**Work instructions**
Your answer consists of the lines in the data that contain "right". Copy each of them.

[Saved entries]
= = = =

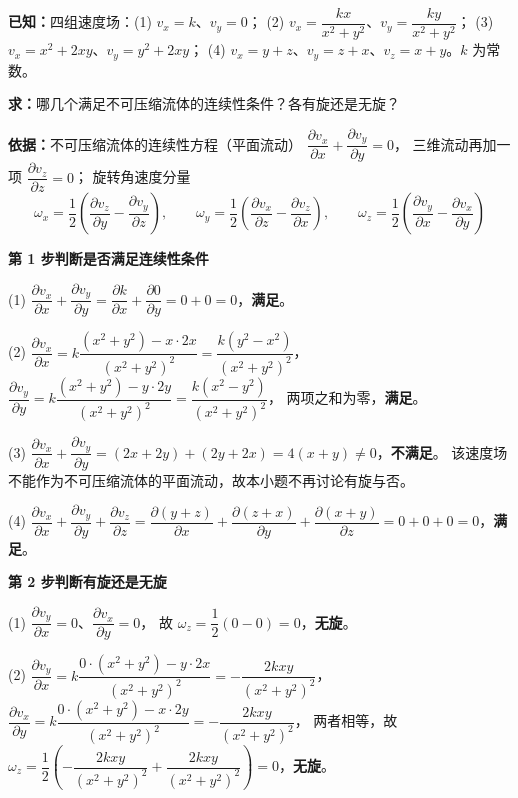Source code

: \begin{jie}
\textbf{已知：}四组速度场：(1) $v_x=k$、$v_y=0$；
(2) $v_x=\dfrac{kx}{x^2+y^2}$、$v_y=\dfrac{ky}{x^2+y^2}$；
(3) $v_x=x^2+2xy$、$v_y=y^2+2xy$；
(4) $v_x=y+z$、$v_y=z+x$、$v_z=x+y$。$k$ 为常数。

\textbf{求：}哪几个满足不可压缩流体的连续性条件？各有旋还是无旋？

\textbf{依据：}不可压缩流体的连续性方程（平面流动）
$\dfrac{\partial v_x}{\partial x}+\dfrac{\partial v_y}{\partial y}=0$，
三维流动再加一项 $\dfrac{\partial v_z}{\partial z}=0$；
旋转角速度分量
\[ \omega_x=\frac{1}{2}\left(\frac{\partial v_z}{\partial y}-\frac{\partial v_y}{\partial z}\right),\qquad
   \omega_y=\frac{1}{2}\left(\frac{\partial v_x}{\partial z}-\frac{\partial v_z}{\partial x}\right),\qquad
   \omega_z=\frac{1}{2}\left(\frac{\partial v_y}{\partial x}-\frac{\partial v_x}{\partial y}\right) \]

\textbf{第 1 步\quad 判断是否满足连续性条件}

(1) $\dfrac{\partial v_x}{\partial x}+\dfrac{\partial v_y}{\partial y}=\dfrac{\partial k}{\partial x}+\dfrac{\partial 0}{\partial y}=0+0=0$，\textbf{满足}。

(2) $\dfrac{\partial v_x}{\partial x}=k\dfrac{(x^2+y^2)-x\cdot 2x}{(x^2+y^2)^2}=\dfrac{k(y^2-x^2)}{(x^2+y^2)^2}$，
$\dfrac{\partial v_y}{\partial y}=k\dfrac{(x^2+y^2)-y\cdot 2y}{(x^2+y^2)^2}=\dfrac{k(x^2-y^2)}{(x^2+y^2)^2}$，
两项之和为零，\textbf{满足}。

(3) $\dfrac{\partial v_x}{\partial x}+\dfrac{\partial v_y}{\partial y}=(2x+2y)+(2y+2x)=4(x+y)\neq0$，\textbf{不满足}。
该速度场不能作为不可压缩流体的平面流动，故本小题不再讨论有旋与否。

(4) $\dfrac{\partial v_x}{\partial x}+\dfrac{\partial v_y}{\partial y}+\dfrac{\partial v_z}{\partial z}
=\dfrac{\partial(y+z)}{\partial x}+\dfrac{\partial(z+x)}{\partial y}+\dfrac{\partial(x+y)}{\partial z}=0+0+0=0$，\textbf{满足}。

\textbf{第 2 步\quad 判断有旋还是无旋}

(1) $\dfrac{\partial v_y}{\partial x}=0$、$\dfrac{\partial v_x}{\partial y}=0$，
故 $\omega_z=\dfrac{1}{2}(0-0)=0$，\textbf{无旋}。

(2) $\dfrac{\partial v_y}{\partial x}=k\dfrac{0\cdot(x^2+y^2)-y\cdot 2x}{(x^2+y^2)^2}=-\dfrac{2kxy}{(x^2+y^2)^2}$，
$\dfrac{\partial v_x}{\partial y}=k\dfrac{0\cdot(x^2+y^2)-x\cdot 2y}{(x^2+y^2)^2}=-\dfrac{2kxy}{(x^2+y^2)^2}$，
两者相等，故 $\omega_z=\dfrac{1}{2}\left(-\dfrac{2kxy}{(x^2+y^2)^2}+\dfrac{2kxy}{(x^2+y^2)^2}\right)=0$，\textbf{无旋}。


\end{jie}
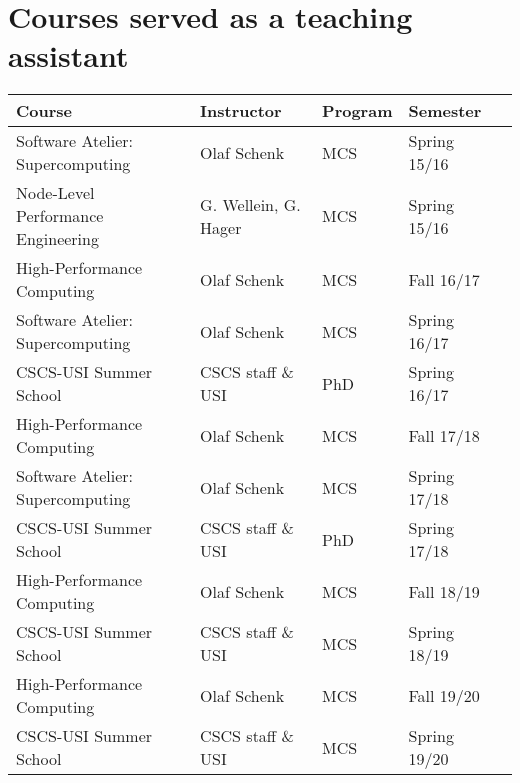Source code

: \chapter{Courses served as a teaching assistant}
\label{a:ta}

\centering
\begin{tabular}{lllll}
\hline
Course                               & Instructor             & Program & Semester  \\ \hline
Software Atelier: Supercomputing & Olaf Schenk & MCS & Spring 15/16 \\
Node-Level Performance Engineering & G. Wellein, G. Hager & MCS & Spring 15/16 \\
High-Performance Computing & Olaf Schenk & MCS & Fall 16/17 \\
Software Atelier: Supercomputing & Olaf Schenk & MCS & Spring 16/17 \\
CSCS-USI Summer School & CSCS staff \& USI & PhD & Spring 16/17 \\
High-Performance Computing & Olaf Schenk & MCS & Fall 17/18 \\
Software Atelier: Supercomputing & Olaf Schenk & MCS & Spring 17/18 \\
CSCS-USI Summer School & CSCS staff \& USI & PhD & Spring 17/18 \\
High-Performance Computing & Olaf Schenk & MCS & Fall 18/19 \\
CSCS-USI Summer School & CSCS staff \& USI & MCS & Spring 18/19 \\
High-Performance Computing & Olaf Schenk & MCS & Fall 19/20	\\
CSCS-USI Summer School & CSCS staff \& USI & MCS & Spring 19/20 \\ \hline
 \hline
\end{tabular}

= = = =

**Solution**
\[ \omega_x=\frac{1}{2}\left(\frac{\partial v_z}{\partial y}-\frac{\partial v_y}{\partial z}\right),\qquad
   \omega_y=\frac{1}{2}\left(\frac{\partial v_x}{\partial z}-\frac{\partial v_z}{\partial x}\right),\qquad
   \omega_z=\frac{1}{2}\left(\frac{\partial v_y}{\partial x}-\frac{\partial v_x}{\partial y}\right) \]
两者相等，故 $\omega_z=\dfrac{1}{2}\left(-\dfrac{2kxy}{(x^2+y^2)^2}+\dfrac{2kxy}{(x^2+y^2)^2}\right)=0$，\textbf{无旋}。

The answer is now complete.